Figure: Embodiment factors are the ratio between our ability to compute and our ability to communicate. Relative to the machine we are also locked in. In the table we represent embodiment as the length of time it would take to communicate one second’s worth of computation. For computers it is a matter of minutes, but for a human, it is a matter of thousands of millions of years. See also “Living Together: Mind and Machine Intelligence” Lawrence (2017)

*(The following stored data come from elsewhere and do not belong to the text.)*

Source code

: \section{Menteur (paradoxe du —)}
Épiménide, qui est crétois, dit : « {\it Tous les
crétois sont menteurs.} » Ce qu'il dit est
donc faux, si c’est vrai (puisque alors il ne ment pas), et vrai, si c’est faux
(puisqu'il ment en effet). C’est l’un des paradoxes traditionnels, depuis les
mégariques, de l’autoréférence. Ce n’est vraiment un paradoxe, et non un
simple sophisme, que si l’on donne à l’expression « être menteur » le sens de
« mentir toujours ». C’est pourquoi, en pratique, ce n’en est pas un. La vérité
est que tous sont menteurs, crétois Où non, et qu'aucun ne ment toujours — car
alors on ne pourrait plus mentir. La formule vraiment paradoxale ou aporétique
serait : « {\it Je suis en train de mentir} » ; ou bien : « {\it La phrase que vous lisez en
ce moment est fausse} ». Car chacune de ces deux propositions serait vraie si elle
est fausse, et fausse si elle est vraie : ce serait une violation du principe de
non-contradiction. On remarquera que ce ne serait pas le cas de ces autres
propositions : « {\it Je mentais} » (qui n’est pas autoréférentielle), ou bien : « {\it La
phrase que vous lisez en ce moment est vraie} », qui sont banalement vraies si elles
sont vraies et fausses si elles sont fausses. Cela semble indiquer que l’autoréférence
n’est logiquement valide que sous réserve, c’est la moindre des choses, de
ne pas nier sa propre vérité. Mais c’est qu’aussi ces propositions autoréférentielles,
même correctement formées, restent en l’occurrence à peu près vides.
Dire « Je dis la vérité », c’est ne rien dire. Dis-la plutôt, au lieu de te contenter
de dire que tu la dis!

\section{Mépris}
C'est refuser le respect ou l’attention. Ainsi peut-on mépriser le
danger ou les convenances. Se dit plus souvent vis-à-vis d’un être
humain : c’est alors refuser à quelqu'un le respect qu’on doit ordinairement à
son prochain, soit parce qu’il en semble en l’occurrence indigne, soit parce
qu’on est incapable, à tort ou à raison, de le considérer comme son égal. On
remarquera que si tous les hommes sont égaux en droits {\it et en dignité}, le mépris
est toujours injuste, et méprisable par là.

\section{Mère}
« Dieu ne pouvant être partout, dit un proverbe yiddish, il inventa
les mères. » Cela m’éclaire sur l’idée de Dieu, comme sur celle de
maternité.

There is a fundamental limit placed on our intelligence based on our ability to communicate. Claude Shannon founded the field of information theory. The clever part of this theory is it allows us to separate our measurement of information from what the information pertains to.1

Shannon measured information in bits. One bit of information is the amount of information I pass to you when I give you the result of a coin toss. Shannon was also interested in the amount of information in the English language. He estimated that on average a word in the English language contains 12 bits of information.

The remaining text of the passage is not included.